▶ What you should do
Report back the lines in this listing that carry the string "based".
Start of Extracted records
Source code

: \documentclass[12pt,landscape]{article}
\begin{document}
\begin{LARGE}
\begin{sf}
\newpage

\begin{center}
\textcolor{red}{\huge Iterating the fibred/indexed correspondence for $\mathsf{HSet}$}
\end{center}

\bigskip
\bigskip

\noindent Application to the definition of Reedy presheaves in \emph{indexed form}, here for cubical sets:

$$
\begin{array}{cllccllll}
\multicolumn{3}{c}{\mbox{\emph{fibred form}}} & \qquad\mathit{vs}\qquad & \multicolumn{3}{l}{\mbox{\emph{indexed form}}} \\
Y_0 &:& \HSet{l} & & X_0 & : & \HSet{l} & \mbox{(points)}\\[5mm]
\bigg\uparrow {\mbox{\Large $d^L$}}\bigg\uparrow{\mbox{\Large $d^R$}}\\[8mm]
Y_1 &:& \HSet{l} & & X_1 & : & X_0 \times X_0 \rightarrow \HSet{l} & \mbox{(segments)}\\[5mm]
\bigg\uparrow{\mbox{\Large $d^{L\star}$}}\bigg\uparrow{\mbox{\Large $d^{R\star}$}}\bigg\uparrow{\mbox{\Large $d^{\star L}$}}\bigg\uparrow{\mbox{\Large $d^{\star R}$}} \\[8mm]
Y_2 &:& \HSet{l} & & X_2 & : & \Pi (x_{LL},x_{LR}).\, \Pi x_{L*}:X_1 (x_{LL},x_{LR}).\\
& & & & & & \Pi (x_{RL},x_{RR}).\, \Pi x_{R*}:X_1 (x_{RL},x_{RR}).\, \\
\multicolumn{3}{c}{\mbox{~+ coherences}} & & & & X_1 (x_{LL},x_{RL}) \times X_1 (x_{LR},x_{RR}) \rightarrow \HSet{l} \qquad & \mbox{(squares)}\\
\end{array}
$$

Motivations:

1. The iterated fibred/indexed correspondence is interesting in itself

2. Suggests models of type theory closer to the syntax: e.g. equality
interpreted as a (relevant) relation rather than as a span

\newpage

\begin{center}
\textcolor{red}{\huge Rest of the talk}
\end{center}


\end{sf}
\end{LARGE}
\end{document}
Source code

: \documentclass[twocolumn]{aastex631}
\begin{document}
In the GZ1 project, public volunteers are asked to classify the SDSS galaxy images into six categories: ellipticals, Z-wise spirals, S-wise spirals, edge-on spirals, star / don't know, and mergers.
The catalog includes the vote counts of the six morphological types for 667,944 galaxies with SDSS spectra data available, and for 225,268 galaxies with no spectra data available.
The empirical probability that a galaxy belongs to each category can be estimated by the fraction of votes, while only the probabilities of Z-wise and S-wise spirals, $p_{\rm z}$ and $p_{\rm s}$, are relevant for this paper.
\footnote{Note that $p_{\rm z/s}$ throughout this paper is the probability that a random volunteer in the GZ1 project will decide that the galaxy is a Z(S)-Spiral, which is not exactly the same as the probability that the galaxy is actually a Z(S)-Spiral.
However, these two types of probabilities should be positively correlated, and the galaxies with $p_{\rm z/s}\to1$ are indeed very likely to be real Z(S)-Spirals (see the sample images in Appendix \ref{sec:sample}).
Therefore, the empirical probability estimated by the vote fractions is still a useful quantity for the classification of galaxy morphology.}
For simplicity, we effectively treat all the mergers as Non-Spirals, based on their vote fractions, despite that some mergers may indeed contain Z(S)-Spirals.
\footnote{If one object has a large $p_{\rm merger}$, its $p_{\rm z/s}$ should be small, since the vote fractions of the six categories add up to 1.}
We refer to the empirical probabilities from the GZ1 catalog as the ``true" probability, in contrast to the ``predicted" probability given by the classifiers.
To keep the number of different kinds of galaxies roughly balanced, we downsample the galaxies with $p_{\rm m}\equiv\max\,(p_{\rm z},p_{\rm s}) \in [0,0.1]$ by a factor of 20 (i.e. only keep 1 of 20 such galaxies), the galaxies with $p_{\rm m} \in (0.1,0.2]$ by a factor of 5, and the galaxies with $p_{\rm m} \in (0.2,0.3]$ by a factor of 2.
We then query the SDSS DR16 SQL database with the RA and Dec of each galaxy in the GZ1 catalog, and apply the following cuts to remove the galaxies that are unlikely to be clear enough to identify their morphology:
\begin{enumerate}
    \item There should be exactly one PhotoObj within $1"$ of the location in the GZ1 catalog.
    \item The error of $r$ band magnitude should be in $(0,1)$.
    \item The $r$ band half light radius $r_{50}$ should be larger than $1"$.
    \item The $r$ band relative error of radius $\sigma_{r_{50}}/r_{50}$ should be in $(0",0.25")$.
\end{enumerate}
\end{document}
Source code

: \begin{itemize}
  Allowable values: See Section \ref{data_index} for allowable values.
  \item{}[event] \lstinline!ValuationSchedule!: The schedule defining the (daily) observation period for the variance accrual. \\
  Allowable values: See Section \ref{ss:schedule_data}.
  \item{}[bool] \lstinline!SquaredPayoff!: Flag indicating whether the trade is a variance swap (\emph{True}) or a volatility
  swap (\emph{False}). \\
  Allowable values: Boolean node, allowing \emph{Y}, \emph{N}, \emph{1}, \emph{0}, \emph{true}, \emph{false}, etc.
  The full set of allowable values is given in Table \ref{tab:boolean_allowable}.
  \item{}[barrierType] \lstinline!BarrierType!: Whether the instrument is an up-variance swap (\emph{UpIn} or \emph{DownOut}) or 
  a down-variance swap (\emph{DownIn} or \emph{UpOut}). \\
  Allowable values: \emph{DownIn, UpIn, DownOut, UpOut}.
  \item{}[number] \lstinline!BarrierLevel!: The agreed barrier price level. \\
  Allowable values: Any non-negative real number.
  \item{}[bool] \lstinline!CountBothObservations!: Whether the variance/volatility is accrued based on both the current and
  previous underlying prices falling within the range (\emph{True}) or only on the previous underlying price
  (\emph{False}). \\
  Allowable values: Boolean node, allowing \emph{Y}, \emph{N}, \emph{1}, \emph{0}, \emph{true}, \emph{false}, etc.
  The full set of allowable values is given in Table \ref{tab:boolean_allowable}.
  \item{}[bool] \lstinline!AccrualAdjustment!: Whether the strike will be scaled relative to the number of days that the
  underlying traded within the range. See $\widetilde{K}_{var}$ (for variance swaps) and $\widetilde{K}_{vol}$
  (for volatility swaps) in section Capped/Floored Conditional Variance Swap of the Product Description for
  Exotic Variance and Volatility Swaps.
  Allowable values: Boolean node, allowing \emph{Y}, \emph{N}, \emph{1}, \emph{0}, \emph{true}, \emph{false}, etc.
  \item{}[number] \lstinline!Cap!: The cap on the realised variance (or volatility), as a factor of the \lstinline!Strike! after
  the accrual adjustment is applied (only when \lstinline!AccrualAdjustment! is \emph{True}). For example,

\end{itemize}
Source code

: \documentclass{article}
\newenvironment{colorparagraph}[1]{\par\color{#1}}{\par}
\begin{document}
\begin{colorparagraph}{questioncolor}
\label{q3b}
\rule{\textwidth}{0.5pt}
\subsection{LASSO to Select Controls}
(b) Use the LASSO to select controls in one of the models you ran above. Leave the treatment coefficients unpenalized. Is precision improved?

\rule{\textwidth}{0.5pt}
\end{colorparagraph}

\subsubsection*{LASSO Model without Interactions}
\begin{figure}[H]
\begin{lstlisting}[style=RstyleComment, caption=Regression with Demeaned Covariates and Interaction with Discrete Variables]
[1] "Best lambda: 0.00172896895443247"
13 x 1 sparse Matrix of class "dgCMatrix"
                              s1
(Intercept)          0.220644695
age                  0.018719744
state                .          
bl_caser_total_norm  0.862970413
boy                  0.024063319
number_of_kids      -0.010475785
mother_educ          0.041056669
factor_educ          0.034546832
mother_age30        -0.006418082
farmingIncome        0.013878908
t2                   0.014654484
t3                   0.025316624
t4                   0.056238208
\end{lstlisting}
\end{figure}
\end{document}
End of Extracted records
▶ Task result
For simplicity, we effectively treat all the mergers as Non-Spirals, based on their vote fractions, despite that some mergers may indeed contain Z(S)-Spirals.
  \item{}[bool] \lstinline!CountBothObservations!: Whether the variance/volatility is accrued based on both the current and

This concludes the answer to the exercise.